Exercise prompt:
Reproduce exactly the final portion of the data: every line from the one containing "Theorem2; PDF p.3" through the last line, inclusive.

Records to process:
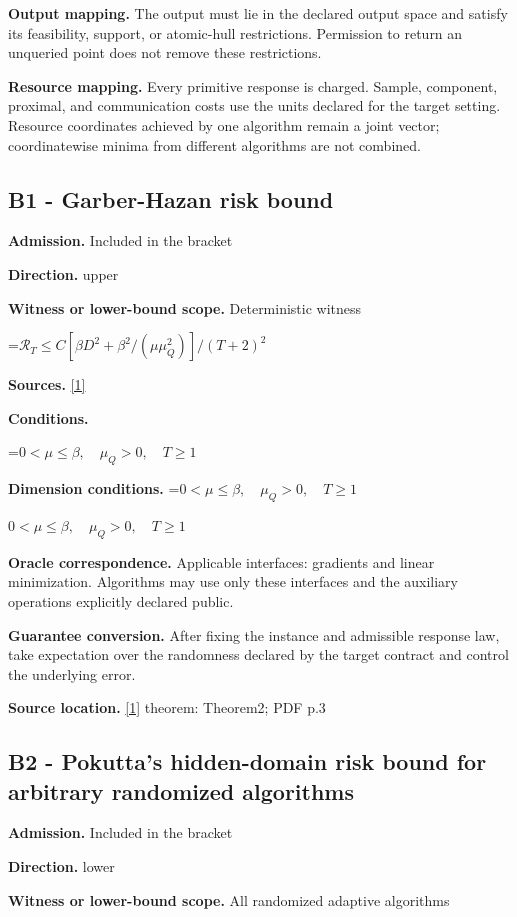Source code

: \documentclass[10pt,a4paper]{article}
\newcommand{\AtlasMath}[1]{\par\begingroup\centering\setbox0=\hbox{$\displaystyle #1$}\ifdim\wd0>1.4\linewidth\typeout{ATLAS WIDE FORMULA: \the\wd0}\fi\ifdim\wd0>\linewidth\resizebox{\linewidth}{!}{\box0}\else\box0\fi\par\endgroup}
\newcommand{\AtlasInlineMath}[1]{\begingroup\setbox0=\hbox{$#1$}\ifdim\wd0>.4\linewidth\endgroup\AtlasMath{#1}\else\endgroup$#1$\fi}
\begin{document}
\textbf{Output mapping.} The output must lie in the declared output space and satisfy its feasibility, support, or atomic-hull restrictions. Permission to return an unqueried point does not remove these restrictions.

\textbf{Resource mapping.} Every primitive response is charged. Sample, component, proximal, and communication costs use the units declared for the target setting. Resource coordinates achieved by one algorithm remain a joint vector; coordinatewise minima from different algorithms are not combined.

\subsection{B1 - Garber-Hazan risk bound}
\textbf{Admission.} Included in the bracket

\textbf{Direction.} upper

\textbf{Witness or lower-bound scope.} Deterministic witness

\AtlasMath{\mathcal{R}_T\le C[\beta D^2+\beta^2/(\mu\mu_Q^2)]/(T+2)^2}
\textbf{Sources.} \href{https://proceedings.mlr.press/v37/garbera15.pdf}{[1]}

\textbf{Conditions.} 
\AtlasMath{0<\mu\le\beta,\quad\mu_Q>0,\quad T\ge1}


\textbf{Dimension conditions.} \AtlasInlineMath{0<\mu\le\beta,\quad\mu_Q>0,\quad T\ge1}

\textbf{Oracle correspondence.} Applicable interfaces: gradients and linear minimization. Algorithms may use only these interfaces and the auxiliary operations explicitly declared public.

\textbf{Guarantee conversion.} After fixing the instance and admissible response law, take expectation over the randomness declared by the target contract and control the underlying error.

\textbf{Source location.} \href{https://proceedings.mlr.press/v37/garbera15.pdf}{[1]} theorem: Theorem2; PDF p.3

\subsection{B2 - Pokutta's hidden-domain risk bound for arbitrary randomized algorithms}
\textbf{Admission.} Included in the bracket

\textbf{Direction.} lower

\textbf{Witness or lower-bound scope.} All randomized adaptive algorithms
\end{document}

Answer to the problem:
\textbf{Source location.} \href{https://proceedings.mlr.press/v37/garbera15.pdf}{[1]} theorem: Theorem2; PDF p.3

\subsection{B2 - Pokutta's hidden-domain risk bound for arbitrary randomized algorithms}
\textbf{Admission.} Included in the bracket

\textbf{Direction.} lower

\textbf{Witness or lower-bound scope.} All randomized adaptive algorithms
\end{document}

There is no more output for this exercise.